#### TASK BRIEF
Whichever lines include the word "already", copy them as they appear in the data.

#### DATA FOR PROCESSING
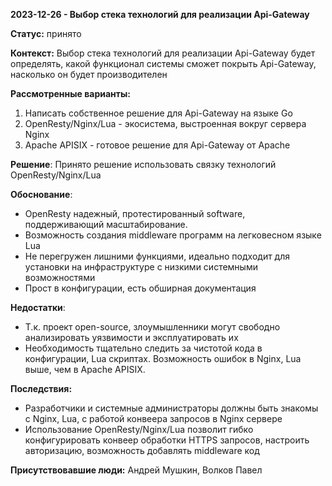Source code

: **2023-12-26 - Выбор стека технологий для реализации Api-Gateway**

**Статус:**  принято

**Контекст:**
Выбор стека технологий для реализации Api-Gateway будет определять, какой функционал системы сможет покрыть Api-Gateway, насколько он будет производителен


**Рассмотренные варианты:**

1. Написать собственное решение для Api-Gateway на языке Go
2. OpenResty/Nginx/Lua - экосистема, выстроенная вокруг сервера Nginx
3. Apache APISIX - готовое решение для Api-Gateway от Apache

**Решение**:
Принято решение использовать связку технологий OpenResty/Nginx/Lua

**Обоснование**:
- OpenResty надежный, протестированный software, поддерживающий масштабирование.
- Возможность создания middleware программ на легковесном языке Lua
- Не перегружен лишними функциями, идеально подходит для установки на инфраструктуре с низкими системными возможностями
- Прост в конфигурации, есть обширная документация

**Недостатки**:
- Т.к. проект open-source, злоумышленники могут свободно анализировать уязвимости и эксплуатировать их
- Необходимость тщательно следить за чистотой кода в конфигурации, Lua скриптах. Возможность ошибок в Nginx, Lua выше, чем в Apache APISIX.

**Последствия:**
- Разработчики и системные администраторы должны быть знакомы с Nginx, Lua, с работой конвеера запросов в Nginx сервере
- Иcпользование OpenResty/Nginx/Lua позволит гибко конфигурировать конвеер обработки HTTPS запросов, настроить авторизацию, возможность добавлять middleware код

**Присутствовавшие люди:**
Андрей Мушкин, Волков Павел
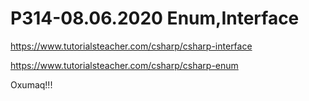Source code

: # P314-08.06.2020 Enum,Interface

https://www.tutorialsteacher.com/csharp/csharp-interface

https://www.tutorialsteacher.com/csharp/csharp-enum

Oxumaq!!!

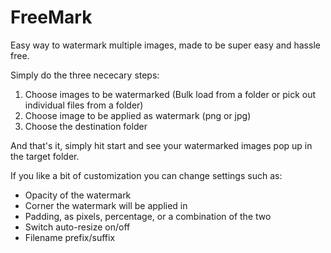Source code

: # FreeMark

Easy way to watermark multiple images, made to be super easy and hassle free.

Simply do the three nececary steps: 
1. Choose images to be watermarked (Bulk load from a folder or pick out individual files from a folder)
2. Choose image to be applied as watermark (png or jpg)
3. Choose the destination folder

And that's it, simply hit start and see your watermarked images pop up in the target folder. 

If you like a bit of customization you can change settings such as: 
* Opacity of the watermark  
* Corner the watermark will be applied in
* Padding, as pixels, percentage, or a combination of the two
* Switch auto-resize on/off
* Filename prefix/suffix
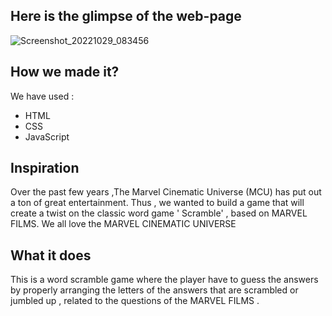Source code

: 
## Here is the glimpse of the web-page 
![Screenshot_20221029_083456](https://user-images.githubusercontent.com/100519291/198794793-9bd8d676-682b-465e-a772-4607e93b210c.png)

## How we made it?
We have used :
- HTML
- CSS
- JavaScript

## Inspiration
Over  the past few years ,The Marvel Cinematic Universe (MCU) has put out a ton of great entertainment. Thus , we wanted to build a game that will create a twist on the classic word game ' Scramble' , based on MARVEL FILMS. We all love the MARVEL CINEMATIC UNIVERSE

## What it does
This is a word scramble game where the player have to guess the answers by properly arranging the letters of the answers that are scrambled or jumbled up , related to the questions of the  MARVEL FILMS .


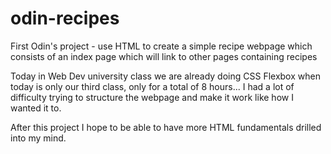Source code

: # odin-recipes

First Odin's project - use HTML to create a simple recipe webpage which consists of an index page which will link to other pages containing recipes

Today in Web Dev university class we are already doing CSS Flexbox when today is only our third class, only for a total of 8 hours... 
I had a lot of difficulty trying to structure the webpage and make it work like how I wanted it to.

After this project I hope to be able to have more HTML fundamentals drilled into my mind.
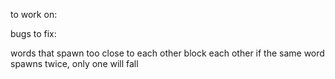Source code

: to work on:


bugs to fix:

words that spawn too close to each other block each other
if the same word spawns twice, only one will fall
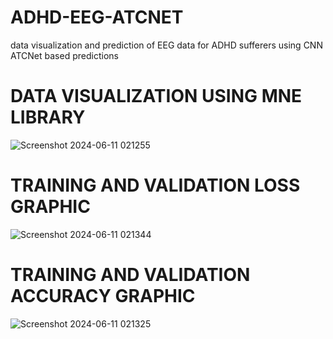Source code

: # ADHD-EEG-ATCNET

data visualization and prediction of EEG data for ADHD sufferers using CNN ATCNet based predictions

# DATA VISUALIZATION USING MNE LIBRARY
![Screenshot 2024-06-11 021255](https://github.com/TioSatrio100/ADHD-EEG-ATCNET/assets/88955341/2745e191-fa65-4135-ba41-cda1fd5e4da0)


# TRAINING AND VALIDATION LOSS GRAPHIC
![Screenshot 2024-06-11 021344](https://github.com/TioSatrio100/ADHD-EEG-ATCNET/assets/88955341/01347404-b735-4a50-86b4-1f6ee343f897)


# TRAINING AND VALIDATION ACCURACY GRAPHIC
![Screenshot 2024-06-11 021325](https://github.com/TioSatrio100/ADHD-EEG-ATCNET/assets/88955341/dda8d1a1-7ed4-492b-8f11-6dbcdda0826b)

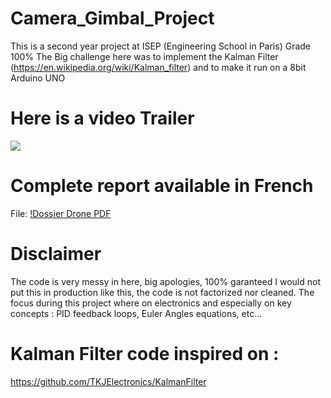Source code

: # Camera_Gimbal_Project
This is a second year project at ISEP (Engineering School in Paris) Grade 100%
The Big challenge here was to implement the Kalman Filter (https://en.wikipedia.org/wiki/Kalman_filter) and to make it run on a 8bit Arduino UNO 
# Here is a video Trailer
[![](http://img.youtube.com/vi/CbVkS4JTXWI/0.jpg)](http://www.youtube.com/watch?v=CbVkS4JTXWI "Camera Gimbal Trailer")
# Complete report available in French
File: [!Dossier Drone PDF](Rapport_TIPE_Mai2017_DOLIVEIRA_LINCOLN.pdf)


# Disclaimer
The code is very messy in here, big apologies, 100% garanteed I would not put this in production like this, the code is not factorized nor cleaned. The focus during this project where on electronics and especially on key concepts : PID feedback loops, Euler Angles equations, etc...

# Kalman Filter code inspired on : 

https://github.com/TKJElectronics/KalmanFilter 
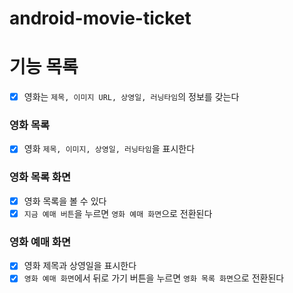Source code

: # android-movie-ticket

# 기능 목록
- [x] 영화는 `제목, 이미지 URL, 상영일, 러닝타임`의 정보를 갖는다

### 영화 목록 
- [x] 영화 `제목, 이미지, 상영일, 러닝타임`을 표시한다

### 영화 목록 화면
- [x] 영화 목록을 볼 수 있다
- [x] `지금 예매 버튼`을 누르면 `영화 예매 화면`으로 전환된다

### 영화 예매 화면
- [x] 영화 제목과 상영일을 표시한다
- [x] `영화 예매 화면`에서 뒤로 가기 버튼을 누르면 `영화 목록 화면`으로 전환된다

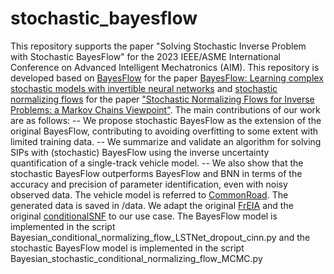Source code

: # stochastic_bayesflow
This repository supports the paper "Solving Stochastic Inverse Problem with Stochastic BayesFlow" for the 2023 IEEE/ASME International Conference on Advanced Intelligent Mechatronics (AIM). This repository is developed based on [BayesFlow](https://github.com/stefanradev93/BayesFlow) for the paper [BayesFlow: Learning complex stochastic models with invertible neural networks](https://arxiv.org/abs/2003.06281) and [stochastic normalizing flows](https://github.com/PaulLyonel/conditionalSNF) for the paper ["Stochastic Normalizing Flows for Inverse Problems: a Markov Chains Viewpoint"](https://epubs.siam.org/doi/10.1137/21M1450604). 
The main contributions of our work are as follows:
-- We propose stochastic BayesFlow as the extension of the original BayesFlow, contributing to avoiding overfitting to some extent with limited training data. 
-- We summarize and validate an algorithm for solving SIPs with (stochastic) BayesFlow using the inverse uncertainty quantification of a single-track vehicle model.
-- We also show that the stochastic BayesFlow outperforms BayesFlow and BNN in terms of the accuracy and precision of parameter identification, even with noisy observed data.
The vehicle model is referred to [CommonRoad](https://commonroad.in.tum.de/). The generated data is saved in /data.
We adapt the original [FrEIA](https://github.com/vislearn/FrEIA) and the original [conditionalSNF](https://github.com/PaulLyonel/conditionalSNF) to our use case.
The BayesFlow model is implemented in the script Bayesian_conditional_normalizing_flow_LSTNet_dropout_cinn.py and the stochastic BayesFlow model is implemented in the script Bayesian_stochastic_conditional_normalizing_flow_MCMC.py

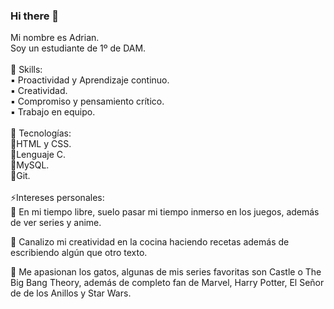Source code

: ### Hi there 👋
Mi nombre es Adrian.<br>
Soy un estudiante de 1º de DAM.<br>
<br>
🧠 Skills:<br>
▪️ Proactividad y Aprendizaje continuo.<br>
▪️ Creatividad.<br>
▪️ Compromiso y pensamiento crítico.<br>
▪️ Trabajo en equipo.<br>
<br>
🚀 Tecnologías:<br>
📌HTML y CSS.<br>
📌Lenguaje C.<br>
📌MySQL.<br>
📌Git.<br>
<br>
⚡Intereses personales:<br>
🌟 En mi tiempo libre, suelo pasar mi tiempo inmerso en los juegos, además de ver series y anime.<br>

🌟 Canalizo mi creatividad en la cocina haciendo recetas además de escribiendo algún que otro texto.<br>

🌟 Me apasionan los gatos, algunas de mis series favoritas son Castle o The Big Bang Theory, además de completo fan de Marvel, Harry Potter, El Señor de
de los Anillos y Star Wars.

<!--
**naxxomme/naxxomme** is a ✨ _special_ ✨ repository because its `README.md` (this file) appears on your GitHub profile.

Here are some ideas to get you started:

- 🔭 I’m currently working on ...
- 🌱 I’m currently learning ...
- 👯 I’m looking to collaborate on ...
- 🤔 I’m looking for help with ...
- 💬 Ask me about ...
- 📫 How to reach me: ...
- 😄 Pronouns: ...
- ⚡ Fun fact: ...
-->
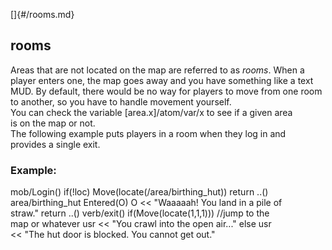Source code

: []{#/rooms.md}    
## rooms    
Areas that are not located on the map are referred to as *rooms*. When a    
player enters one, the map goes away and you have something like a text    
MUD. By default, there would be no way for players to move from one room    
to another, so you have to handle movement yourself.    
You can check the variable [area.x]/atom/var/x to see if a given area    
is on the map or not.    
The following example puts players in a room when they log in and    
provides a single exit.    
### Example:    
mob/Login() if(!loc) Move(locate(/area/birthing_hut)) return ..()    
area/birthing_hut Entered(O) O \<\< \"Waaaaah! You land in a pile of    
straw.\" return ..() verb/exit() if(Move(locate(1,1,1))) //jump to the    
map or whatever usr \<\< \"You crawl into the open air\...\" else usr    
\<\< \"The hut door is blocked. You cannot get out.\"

* * *

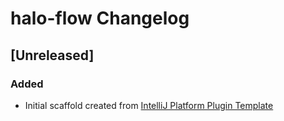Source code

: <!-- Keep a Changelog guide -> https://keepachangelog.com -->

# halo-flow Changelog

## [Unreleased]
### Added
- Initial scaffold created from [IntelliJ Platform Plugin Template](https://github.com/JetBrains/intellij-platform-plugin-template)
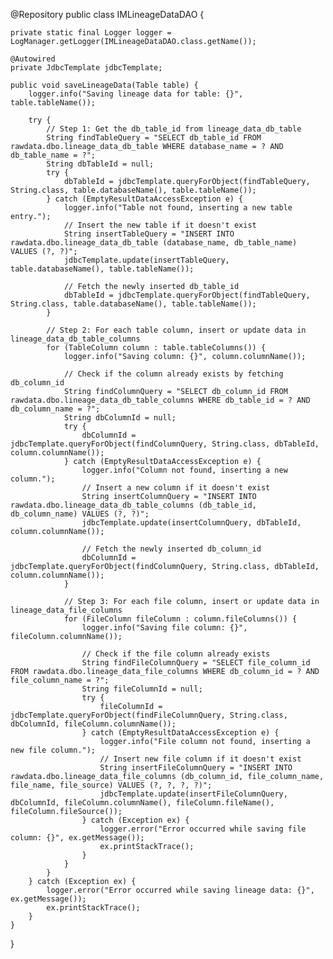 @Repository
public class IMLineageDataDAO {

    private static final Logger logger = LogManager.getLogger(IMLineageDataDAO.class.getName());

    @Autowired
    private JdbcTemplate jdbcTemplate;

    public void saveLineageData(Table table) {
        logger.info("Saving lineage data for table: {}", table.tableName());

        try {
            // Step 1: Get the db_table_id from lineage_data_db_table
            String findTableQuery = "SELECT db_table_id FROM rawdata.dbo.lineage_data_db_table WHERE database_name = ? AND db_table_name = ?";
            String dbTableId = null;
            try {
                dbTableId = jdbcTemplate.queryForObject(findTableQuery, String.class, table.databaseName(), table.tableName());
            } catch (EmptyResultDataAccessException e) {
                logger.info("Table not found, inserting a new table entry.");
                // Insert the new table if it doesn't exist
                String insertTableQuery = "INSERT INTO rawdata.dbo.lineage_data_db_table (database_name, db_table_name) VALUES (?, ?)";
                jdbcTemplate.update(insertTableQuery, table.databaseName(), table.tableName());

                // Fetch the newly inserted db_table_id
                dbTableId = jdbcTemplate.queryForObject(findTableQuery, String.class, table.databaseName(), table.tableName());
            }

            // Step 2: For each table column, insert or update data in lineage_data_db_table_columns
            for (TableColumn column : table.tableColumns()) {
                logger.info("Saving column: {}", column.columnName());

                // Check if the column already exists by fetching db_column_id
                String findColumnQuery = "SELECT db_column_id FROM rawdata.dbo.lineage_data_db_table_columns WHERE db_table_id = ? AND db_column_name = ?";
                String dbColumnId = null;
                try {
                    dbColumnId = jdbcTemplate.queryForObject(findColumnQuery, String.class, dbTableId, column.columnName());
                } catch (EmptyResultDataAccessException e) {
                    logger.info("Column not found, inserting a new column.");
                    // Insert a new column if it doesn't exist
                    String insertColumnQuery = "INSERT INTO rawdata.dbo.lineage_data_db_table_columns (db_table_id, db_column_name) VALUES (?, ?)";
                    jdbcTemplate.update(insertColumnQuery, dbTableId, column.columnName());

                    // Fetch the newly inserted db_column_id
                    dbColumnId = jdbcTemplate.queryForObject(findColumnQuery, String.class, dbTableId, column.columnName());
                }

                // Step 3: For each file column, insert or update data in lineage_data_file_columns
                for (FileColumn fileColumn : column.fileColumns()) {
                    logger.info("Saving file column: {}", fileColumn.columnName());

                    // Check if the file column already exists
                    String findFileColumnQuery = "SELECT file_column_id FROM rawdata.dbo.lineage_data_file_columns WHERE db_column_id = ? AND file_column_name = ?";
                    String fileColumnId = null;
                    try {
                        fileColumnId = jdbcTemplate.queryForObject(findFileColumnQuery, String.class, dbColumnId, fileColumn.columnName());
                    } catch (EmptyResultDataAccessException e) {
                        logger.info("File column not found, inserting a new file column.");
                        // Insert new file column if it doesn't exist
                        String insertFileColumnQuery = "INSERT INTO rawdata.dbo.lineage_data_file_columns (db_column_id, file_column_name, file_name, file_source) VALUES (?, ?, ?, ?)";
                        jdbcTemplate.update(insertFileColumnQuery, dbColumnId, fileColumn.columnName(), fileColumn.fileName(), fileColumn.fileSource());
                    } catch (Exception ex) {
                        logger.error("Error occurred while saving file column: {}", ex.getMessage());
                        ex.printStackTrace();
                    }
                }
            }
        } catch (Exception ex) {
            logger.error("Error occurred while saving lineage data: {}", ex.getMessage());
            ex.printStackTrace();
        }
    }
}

#### WRITTEN RESPONSE
Today in Web Dev university class we are already doing CSS Flexbox when today is only our third class, only for a total of 8 hours... 
                // Check if the column already exists by fetching db_column_id
                    // Check if the file column already exists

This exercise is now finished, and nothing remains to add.